2025 was the world’s third-warmest year on record
The planet experienced its third-warmest year on record in 2025, and average temperatures have exceeded 1.5 degrees Celsius of global warming over three years, the longest period since records began, EU scientists said on Wednesday.
The data from the European Union’s European Centre for Medium-Range Weather Forecasts (ECMWF) found that the last three years were the planet’s three hottest since records began – with 2025 marginally cooler than 2023, by just 0.01 C.
Britain’s national weather service, the UK Met Office, confirmed its own data ranked 2025 as the third-warmest in records going back to 1850. The World Meteorological Organization will publish its temperature figures later on Wednesday.
The hottest year on record was 2024.
EXTREME WEATHER EVENTS
ECMWF said the planet also just had its first three-year period in which the average global temperature was 1.5 C above the pre-industrial era – the limit beyond which scientists expect global warming will unleash severe impacts, some of them irreversible.
“1.5 C is not a cliff edge. However, we know that every fraction of a degree matters, particularly for worsening extreme weather events,” said Samantha Burgess, strategic lead for climate at ECMWF.

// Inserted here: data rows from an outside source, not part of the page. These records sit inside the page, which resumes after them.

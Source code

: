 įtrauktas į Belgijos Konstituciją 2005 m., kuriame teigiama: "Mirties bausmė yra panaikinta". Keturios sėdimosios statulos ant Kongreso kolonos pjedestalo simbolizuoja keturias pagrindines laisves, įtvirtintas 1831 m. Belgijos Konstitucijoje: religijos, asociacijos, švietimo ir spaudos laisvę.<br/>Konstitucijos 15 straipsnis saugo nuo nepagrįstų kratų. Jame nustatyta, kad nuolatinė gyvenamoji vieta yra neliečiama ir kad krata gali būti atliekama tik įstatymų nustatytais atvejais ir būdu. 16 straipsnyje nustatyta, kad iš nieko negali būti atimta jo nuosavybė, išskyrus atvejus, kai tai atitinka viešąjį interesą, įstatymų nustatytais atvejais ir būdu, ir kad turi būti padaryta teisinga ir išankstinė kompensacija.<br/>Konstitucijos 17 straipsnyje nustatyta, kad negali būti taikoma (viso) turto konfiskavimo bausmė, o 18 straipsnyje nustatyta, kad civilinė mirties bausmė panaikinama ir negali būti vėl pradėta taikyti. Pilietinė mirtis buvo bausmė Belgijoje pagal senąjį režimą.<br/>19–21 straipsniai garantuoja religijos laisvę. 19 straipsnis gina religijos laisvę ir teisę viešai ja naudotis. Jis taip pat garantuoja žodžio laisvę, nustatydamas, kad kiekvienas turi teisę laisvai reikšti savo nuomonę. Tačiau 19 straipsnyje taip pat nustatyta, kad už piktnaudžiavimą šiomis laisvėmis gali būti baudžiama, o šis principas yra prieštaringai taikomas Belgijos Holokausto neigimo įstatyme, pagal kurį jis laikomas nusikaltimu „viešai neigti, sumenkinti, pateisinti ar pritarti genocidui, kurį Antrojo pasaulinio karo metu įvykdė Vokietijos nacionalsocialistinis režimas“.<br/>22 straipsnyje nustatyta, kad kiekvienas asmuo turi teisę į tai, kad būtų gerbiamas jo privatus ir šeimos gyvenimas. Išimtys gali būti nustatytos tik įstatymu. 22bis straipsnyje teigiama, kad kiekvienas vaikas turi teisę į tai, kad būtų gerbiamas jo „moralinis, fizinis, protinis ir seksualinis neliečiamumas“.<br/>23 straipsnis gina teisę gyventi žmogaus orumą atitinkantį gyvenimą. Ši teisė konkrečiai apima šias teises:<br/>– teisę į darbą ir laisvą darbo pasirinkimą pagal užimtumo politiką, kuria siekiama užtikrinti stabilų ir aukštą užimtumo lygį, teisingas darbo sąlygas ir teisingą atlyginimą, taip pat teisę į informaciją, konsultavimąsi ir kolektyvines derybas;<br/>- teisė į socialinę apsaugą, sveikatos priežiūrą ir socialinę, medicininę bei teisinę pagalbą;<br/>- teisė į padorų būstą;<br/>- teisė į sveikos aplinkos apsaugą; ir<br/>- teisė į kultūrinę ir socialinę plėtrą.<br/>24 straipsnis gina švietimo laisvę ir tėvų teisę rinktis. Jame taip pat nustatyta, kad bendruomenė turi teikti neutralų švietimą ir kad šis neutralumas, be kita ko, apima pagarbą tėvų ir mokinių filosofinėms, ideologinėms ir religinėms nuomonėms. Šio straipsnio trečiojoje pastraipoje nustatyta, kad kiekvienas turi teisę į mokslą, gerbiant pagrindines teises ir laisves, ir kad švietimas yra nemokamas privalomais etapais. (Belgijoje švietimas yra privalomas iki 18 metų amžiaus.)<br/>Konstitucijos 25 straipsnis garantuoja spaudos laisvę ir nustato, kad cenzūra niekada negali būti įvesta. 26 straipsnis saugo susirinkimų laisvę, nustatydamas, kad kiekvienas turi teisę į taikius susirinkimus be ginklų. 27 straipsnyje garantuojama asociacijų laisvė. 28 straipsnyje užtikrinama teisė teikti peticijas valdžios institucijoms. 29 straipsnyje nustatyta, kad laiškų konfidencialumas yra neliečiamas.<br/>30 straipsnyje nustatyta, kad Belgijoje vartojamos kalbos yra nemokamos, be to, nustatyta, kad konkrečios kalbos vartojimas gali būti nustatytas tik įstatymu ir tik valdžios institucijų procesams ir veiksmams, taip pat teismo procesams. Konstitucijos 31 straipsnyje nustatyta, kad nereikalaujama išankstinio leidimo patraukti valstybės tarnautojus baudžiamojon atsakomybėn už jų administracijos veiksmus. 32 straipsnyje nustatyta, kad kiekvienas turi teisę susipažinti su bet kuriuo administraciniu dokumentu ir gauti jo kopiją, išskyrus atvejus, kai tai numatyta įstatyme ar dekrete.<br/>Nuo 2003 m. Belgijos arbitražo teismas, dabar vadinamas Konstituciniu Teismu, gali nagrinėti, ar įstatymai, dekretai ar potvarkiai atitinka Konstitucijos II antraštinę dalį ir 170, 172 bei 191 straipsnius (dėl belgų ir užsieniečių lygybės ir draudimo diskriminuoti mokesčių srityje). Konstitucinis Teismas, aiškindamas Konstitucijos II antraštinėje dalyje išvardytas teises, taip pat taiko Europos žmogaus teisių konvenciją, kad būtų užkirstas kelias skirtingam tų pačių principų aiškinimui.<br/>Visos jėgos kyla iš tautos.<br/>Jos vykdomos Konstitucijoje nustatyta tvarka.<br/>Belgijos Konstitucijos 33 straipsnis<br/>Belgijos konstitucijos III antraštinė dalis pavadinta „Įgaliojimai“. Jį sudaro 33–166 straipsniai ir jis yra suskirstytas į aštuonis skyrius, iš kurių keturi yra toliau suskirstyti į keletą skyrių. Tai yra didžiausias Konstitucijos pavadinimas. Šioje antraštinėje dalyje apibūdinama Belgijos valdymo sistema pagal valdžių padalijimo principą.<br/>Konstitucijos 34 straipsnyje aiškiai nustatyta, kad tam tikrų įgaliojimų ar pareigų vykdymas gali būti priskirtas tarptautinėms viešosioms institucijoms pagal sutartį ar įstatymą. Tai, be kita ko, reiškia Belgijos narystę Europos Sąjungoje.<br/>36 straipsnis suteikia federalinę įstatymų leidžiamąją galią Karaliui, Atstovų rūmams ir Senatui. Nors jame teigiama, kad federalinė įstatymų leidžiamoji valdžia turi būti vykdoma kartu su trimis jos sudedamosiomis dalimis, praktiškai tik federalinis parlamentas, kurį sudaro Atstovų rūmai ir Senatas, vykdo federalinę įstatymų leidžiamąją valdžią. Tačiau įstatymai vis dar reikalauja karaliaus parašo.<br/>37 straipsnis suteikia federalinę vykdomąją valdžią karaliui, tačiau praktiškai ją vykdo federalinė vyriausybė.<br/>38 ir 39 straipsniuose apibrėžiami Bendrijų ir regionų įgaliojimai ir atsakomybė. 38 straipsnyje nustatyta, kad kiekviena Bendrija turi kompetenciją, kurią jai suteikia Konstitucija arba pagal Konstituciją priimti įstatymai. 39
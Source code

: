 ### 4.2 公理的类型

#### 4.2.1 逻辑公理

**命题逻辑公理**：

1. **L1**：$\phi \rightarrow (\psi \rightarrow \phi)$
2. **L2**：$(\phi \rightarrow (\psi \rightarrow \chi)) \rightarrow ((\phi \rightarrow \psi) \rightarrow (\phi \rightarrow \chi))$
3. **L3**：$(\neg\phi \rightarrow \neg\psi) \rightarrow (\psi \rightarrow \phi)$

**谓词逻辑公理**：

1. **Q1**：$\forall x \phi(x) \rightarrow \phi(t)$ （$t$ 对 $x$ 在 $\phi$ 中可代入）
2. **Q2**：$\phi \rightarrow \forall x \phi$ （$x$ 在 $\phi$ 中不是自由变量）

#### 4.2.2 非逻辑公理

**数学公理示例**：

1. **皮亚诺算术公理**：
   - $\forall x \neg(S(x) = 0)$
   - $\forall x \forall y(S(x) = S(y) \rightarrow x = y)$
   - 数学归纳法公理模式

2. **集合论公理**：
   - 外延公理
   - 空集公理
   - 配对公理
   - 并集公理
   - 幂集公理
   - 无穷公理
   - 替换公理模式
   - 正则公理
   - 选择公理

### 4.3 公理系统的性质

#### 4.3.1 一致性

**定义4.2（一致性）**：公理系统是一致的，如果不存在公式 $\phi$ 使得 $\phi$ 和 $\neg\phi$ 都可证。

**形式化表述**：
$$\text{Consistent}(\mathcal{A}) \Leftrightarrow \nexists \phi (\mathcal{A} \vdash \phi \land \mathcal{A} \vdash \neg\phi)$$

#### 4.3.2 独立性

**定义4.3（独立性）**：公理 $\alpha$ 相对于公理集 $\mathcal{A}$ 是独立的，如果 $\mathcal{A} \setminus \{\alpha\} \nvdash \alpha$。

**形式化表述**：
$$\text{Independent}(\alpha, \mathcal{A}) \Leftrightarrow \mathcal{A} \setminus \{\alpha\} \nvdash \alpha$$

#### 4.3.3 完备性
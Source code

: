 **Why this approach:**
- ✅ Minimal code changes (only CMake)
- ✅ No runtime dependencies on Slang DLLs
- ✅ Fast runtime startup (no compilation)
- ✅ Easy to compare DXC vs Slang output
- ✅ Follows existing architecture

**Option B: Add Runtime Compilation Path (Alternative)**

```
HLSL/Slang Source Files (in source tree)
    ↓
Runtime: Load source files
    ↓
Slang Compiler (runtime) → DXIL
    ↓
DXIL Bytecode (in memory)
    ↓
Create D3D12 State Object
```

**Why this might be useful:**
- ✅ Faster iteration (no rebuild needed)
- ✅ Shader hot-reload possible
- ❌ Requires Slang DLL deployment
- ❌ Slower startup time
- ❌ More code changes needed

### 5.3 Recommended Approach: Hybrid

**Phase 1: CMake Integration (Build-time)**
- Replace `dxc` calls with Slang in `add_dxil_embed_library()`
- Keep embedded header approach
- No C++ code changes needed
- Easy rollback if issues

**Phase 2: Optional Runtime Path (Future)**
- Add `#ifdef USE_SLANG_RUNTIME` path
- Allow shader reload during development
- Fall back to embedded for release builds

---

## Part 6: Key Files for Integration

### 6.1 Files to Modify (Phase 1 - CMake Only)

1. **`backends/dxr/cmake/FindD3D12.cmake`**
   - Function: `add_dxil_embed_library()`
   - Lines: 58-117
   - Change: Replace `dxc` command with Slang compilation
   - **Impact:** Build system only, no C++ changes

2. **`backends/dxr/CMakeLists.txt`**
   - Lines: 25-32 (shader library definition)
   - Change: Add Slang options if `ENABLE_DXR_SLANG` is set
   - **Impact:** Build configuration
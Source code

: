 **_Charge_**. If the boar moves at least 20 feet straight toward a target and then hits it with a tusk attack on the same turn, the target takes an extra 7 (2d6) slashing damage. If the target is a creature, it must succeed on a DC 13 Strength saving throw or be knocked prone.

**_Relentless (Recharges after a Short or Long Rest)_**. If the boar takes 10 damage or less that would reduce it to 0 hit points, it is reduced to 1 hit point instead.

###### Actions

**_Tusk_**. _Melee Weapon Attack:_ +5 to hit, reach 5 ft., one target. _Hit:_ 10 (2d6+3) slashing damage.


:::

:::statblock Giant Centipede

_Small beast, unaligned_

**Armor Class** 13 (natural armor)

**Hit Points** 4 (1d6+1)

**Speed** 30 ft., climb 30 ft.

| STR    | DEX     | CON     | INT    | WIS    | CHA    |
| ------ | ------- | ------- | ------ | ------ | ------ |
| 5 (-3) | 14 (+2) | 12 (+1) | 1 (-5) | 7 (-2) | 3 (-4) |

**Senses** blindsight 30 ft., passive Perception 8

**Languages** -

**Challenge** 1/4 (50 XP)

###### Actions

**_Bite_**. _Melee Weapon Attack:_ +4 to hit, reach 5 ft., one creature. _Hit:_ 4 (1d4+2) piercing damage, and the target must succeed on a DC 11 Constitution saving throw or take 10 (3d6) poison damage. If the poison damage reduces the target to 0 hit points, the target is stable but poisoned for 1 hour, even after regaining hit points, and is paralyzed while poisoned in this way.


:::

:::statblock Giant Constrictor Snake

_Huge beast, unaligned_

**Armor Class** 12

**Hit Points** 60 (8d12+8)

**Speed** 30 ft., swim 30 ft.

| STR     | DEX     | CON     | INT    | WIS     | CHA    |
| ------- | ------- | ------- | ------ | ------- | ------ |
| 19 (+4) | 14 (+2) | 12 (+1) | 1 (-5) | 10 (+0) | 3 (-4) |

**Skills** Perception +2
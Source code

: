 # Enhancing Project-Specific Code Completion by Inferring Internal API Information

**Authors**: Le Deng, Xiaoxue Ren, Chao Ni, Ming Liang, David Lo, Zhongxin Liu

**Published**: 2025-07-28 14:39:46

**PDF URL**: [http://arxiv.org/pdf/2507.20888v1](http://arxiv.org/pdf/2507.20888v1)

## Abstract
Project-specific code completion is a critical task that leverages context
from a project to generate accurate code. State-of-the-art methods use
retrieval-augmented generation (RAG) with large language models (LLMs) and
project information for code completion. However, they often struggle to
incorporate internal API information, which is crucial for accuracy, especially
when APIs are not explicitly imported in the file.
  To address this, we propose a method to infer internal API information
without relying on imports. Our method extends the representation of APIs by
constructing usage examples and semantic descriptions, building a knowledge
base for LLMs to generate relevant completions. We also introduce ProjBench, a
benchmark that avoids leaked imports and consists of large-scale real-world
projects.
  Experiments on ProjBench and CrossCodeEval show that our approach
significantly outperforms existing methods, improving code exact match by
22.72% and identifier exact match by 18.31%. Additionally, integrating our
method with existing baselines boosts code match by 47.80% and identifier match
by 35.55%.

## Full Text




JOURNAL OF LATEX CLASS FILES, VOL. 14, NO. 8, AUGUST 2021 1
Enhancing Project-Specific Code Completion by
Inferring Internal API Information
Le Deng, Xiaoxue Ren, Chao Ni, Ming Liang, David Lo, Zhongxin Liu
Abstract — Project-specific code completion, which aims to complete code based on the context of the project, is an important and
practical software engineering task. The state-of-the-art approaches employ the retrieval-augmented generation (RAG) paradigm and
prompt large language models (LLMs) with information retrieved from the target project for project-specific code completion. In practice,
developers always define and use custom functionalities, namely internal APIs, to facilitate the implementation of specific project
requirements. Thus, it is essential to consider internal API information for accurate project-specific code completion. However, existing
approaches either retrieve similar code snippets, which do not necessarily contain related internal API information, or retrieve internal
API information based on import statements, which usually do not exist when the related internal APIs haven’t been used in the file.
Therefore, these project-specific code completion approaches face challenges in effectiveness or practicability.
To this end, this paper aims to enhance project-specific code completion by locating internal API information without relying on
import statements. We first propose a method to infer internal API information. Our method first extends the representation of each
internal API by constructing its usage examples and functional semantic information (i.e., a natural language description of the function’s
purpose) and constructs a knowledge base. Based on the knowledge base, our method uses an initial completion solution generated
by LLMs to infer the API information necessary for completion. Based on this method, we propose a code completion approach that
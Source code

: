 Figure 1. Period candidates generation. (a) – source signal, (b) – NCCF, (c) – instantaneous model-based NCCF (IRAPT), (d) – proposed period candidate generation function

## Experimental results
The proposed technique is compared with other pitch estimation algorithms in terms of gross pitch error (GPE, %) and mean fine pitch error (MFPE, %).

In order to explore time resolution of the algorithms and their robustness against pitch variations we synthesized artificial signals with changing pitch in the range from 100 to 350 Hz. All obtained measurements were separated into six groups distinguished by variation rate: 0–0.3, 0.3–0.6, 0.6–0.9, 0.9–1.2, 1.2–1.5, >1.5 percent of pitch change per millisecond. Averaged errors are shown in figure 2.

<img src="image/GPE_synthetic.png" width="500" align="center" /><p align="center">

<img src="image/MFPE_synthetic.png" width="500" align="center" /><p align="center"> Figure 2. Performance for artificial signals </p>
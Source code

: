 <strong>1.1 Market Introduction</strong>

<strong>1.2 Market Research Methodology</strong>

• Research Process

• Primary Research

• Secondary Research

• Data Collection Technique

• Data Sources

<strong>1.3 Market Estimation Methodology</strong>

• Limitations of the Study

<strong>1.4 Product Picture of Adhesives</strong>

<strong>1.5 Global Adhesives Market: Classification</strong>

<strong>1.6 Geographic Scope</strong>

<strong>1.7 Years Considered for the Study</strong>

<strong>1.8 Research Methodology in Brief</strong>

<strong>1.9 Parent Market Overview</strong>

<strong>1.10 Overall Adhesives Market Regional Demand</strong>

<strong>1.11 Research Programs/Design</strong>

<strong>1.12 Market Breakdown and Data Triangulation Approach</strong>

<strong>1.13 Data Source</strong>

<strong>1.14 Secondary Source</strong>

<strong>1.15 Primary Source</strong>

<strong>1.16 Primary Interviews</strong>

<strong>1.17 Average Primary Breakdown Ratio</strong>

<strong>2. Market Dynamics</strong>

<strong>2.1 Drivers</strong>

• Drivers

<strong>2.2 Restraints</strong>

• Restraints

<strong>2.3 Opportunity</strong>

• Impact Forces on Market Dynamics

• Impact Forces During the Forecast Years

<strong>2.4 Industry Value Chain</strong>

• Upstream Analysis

Governments pledged under the 2015 Paris Agreement to try to avoid exceeding 1.5 C of global warming, measured as a decades-long average temperature compared with the pre-industrial era.
But their failure to reduce greenhouse gas emissions means that level could now be breached before 2030 – a decade earlier than had been predicted when the Paris accord was signed in 2015, ECMWF said.
“We are bound to pass it,” said Carlo Buontempo, director of the EU’s Copernicus Climate Change Service. “The choice we now have is how to best manage the inevitable overshoot and its consequences on societies and natural systems.”
POLITICAL PUSHBACK
Currently, the world’s long-term warming level is about 1.4 C above the pre-industrial era, ECMWF said. Measured on a short-term basis, the world already breached 1.5 C in 2024.
Exceeding the long-term 1.5 C limit – even if only temporarily – would lead to more extreme and widespread impacts, including hotter and longer heatwaves, and more powerful storms and floods.
In 2025, wildfires in Europe produced the highest total emissions on record, while scientific studies confirmed specific weather events were made worse by climate change – including Hurricane Melissa in the Caribbean and monsoon rains in Pakistan which killed more than 1,000 people in floods.
Despite these worsening impacts, climate science is facing increased political pushback. U.S. President Donald Trump, who has called climate change “the greatest con job”, last week withdrew from dozens of U.N. entities including the scientific Intergovernmental Panel on Climate Change.
The long-established consensus among the world’s scientists is that climate change is real, mostly caused by humans, and getting worse. Its main cause is greenhouse gas emissions from burning fossil fuels such as coal, oil and gas, which trap heat in the atmosphere.